» **Task description**: Go through the listing below. Copy each line that has the string "github".

» **Task inputs**:
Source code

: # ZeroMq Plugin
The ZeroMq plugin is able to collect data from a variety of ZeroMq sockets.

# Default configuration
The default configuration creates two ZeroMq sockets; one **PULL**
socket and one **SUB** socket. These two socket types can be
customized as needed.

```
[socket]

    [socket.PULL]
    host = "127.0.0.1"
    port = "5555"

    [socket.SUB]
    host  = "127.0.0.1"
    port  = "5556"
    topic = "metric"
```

==

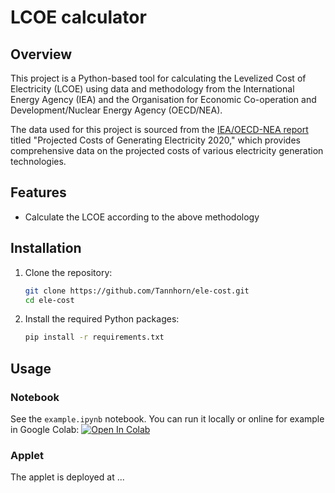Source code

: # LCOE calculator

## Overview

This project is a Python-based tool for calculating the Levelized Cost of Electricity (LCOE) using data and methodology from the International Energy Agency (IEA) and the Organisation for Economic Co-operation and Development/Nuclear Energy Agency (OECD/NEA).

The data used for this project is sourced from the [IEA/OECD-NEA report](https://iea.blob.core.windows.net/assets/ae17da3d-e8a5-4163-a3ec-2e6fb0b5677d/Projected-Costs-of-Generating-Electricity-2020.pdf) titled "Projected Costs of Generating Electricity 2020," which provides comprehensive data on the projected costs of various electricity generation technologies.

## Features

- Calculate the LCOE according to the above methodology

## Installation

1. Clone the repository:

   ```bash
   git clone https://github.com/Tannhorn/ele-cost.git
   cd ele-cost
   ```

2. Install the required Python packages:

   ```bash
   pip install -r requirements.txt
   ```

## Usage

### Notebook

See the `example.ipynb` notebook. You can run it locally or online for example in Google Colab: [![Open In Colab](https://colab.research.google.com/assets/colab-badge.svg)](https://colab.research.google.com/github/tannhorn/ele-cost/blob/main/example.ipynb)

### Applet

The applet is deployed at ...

» **Response area**:
   git clone https://github.com/Tannhorn/ele-cost.git
See the `example.ipynb` notebook. You can run it locally or online for example in Google Colab: [![Open In Colab](https://colab.research.google.com/assets/colab-badge.svg)](https://colab.research.google.com/github/tannhorn/ele-cost/blob/main/example.ipynb)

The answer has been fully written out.